To keep global warming within 1.5°C, trillions of dollars more will need to be invested in clean energy production and infrastructure every year from now until 2050. While most of that will have to come from the private sector, governments must act as the seed funders and market makers.
BERKELEY – As we mark the 52nd Earth Day, we must recognize that achieving net-zero carbon dioxide emissions by 2050 will require significant investment to finance the necessary economic and social transitions. McKinsey estimates that this will take $9.2 trillion of annual global investment over the next 30 years – an increase of $3.5 trillion per year from what is spent today on clean, renewable energy.
Most of these investments will come from the private sector, which is already leading the charge. The value of assets under management with net-zero commitments is now $57 trillion. The 450 members of the Glasgow Financial Alliance for Net Zero, representing more than $130 trillion in assets, have pledged to align their portfolios with the Paris climate agreement’s 1.5° Celsius warming target. The First Movers Coalition (whose founding members include companies like Amazon, Apple, Boeing, Trane, and Volvo) has pledged to create demand for early-stage clean technologies in “hard-to-abate” sectors like steel, cement, and aviation. In the United States alone, private investment in clean-energy assets reached a record $105 billion in 2021, 11% higher than in 2020 and up 70% over the previous five years.

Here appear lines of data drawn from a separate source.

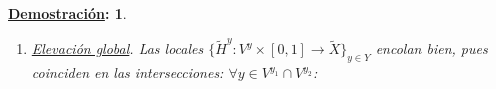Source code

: \documentclass[10pt,a4paper,openright]{book}
\theoremstyle{break}
\newtheorem*{demo}{\underline{Demostración}:}
\begin{document}
\begin{demo}
\begin{enumerate}
\begin{enumerate}
        \item Inducción, $i > 0: \exists \tilde{H}_0: V^y \times \{t_0\} \rightarrow \tilde{X}$ por hipótesis. 
        \begin{align*}
            \underline{i - 1 \rightarrow i}:\ &\exists H_{i - 1}^y \text{ en } V^y \times \left[ t_0, t_{i - 1?} \right] \Rightarrow \text{se puede extender a } V^y \times \left[ t_{i - 1}, t_i \right] \\
            (*) &\Rightarrow \begin{cases}
                H\left( y, t_{i - 1} \right) \in U^{x_i} \xRightarrow{\exists \lambda} \tilde{H}_{i - 1}^y \left( y, t_{i - 1} \right) \in U_{\lambda} \xRightarrow{\text{red. } V^y}\\
                \qquad \hat{H}_{i - 1}^y \left( V^y \times \left( t_{i - 1} \right) \right) \subset U_{\lambda} \rightarrow U^{x_i}\\
                \exists \left( p|_{U_{\lambda}}^{-1}\right) \circ H: V^y \times \left[ t_{i - 1}, t_i \right] \rightarrow U_{\lambda} \text{ elevación (de } H)
            \end{cases}\\
                &\Rightarrow p\circ\tilde{H}_{i - 1}^y = p \circ \left[ \left( p|_{U_{\lambda}}^{-1} \circ H \right) \right]: V^y \times \{t_{i - 1}\} \rightarrow U^{x_i}\\
                &\quad \xRightarrow{p|_{U_\lambda} \text{ iny.}} \tilde{H}_{i - 1}^y = \left( p|_{U_{\lambda}} \right)^{-1} \circ H \text{ en } V^y \times \{t_{i - 1}\}\\
                &\Rightarrow \left( p|_{U_{\lambda}}^{-1} \right) \circ H \text{ extiende } \tilde{H}_{i - 1}^y \text{ a } V^y \times \left[ t_{i - 1}, t_i \right] 
        .\end{align*}
    \end{enumerate}

    \item \underline{Elevación global}. Las locales $\{\tilde{H}^y: V^y \times \left[ 0, 1 \right] \rightarrow \tilde{X}\}_{y \in Y}$ encolan bien, pues coinciden en las intersecciones: $\forall y \in V^{y_1} \cap V^{y_2}$:
\end{enumerate}
\end{demo}
\end{document}
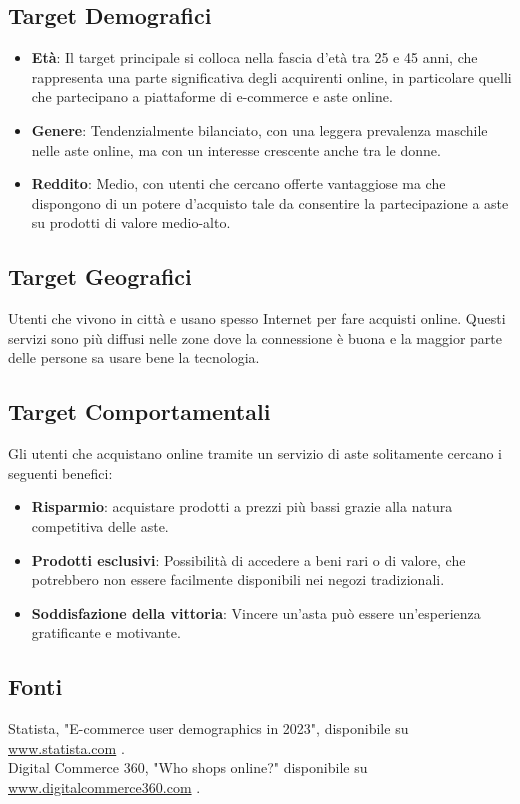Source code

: \subsection{Target Demografici}
\begin{itemize}
	\item \textbf{Età}:
	      Il target principale si colloca nella fascia d'età tra 25 e 45 anni, che rappresenta una parte significativa degli acquirenti online, in particolare quelli che partecipano a piattaforme di e-commerce e aste online.
	\item \textbf{Genere}:
	      Tendenzialmente bilanciato, con una leggera prevalenza maschile nelle aste online, ma con un interesse crescente anche tra le donne.
	\item \textbf{Reddito}:
	      Medio, con utenti che cercano offerte vantaggiose ma che dispongono di un potere d'acquisto tale da consentire la partecipazione a aste su prodotti di valore medio-alto.
\end{itemize}

\subsection{Target Geografici}
Utenti che vivono in città e usano spesso Internet per fare acquisti online.
Questi servizi sono più diffusi nelle zone dove la connessione è buona e la maggior parte delle persone sa usare bene la tecnologia.

\subsection{Target Comportamentali}
Gli utenti che acquistano online tramite un servizio di aste solitamente cercano i seguenti benefici:
\begin{itemize}
	\item \textbf{Risparmio}: acquistare prodotti a prezzi più bassi grazie alla natura competitiva delle aste.
	\item \textbf{Prodotti esclusivi}: Possibilità di accedere a beni rari o di valore, che potrebbero non essere facilmente disponibili nei negozi tradizionali.
	\item \textbf{Soddisfazione della vittoria}: Vincere un'asta può essere un'esperienza gratificante e motivante.
\end{itemize}

\subsection{Fonti}
Statista, "E-commerce user demographics in 2023", disponibile su \url{www.statista.com} .\\
Digital Commerce 360, "Who shops online?" disponibile su \url{www.digitalcommerce360.com} .

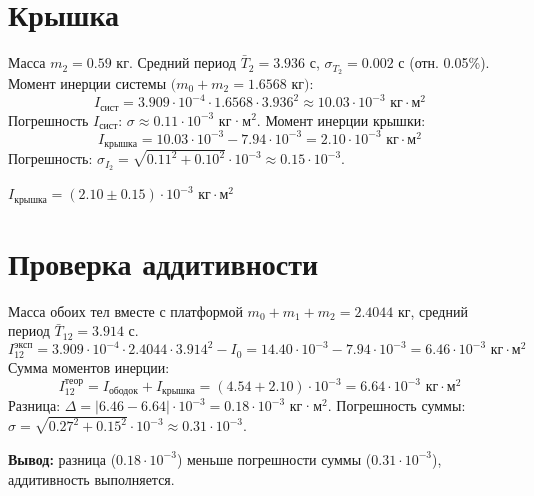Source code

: \documentclass[12pt,a4paper]{article}
\begin{document}
\section{Крышка}
Масса \(m_2 = 0.59\) кг. Средний период \(\bar{T}_2 = 3.936\) с, \(\sigma_{T_2} = 0.002\) с (отн. 0.05\%).
Момент инерции системы \((m_0 + m_2 = 1.6568\) кг\()\):
\begin{equation}
    I_{\text{сист}} = 3.909 \cdot 10^{-4} \cdot 1.6568 \cdot 3.936^2 \approx 10.03 \cdot 10^{-3} \text{ кг}\cdot\text{м}^2
\end{equation}
Погрешность \(I_{\text{сист}}\): \(\sigma \approx 0.11 \cdot 10^{-3}\) кг·м\(^2\).
Момент инерции крышки:
\begin{equation}
    I_{\text{крышка}} = 10.03 \cdot 10^{-3} - 7.94 \cdot 10^{-3} = 2.10 \cdot 10^{-3} \text{ кг}\cdot\text{м}^2
\end{equation}
Погрешность: \(\sigma_{I_2} = \sqrt{0.11^2 + 0.10^2} \cdot 10^{-3} \approx 0.15 \cdot 10^{-3}\).
\begin{center}
\(I_{\text{крышка}} = (2.10 \pm 0.15) \cdot 10^{-3} \text{ кг}\cdot\text{м}^2\)
\end{center}

\section{Проверка аддитивности}
Масса обоих тел вместе с платформой \(m_0 + m_1 + m_2 = 2.4044\) кг, средний период \(\bar{T}_{12} = 3.914\) с.
\begin{equation}
    I_{12}^{\text{эксп}} = 3.909 \cdot 10^{-4} \cdot 2.4044 \cdot 3.914^2 - I_0 = 14.40 \cdot 10^{-3} - 7.94 \cdot 10^{-3} = 6.46 \cdot 10^{-3} \text{ кг}\cdot\text{м}^2
\end{equation}
Сумма моментов инерции:
\begin{equation}
    I_{12}^{\text{теор}} = I_{\text{ободок}} + I_{\text{крышка}} = (4.54 + 2.10) \cdot 10^{-3} = 6.64 \cdot 10^{-3} \text{ кг}\cdot\text{м}^2
\end{equation}
Разница: \(\Delta = |6.46 - 6.64| \cdot 10^{-3} = 0.18 \cdot 10^{-3}\) кг·м\(^2\). Погрешность суммы: \(\sigma = \sqrt{0.27^2 + 0.15^2} \cdot 10^{-3} \approx 0.31 \cdot 10^{-3}\).

\textbf{Вывод:} разница (\(0.18 \cdot 10^{-3}\)) меньше погрешности суммы (\(0.31 \cdot 10^{-3}\)), аддитивность выполняется.
\end{document}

Moreover, last fall, the International Financial Reporting Standards Foundation created a new International Sustainability Standards Board to develop industry-specific climate disclosure guidelines that will build on reporting standards developed by the Sustainability Accounting Standards Board. By the end of 2021, 258 institutional investors, representing $76 trillion in assets, had adopted the SASB’s voluntary standards. And, in a significant policy move, the US Securities and Exchange Commission recently proposed new rules that would require public companies to disclose information about their carbon emissions and their plans for addressing climate-related real asset and transition risks.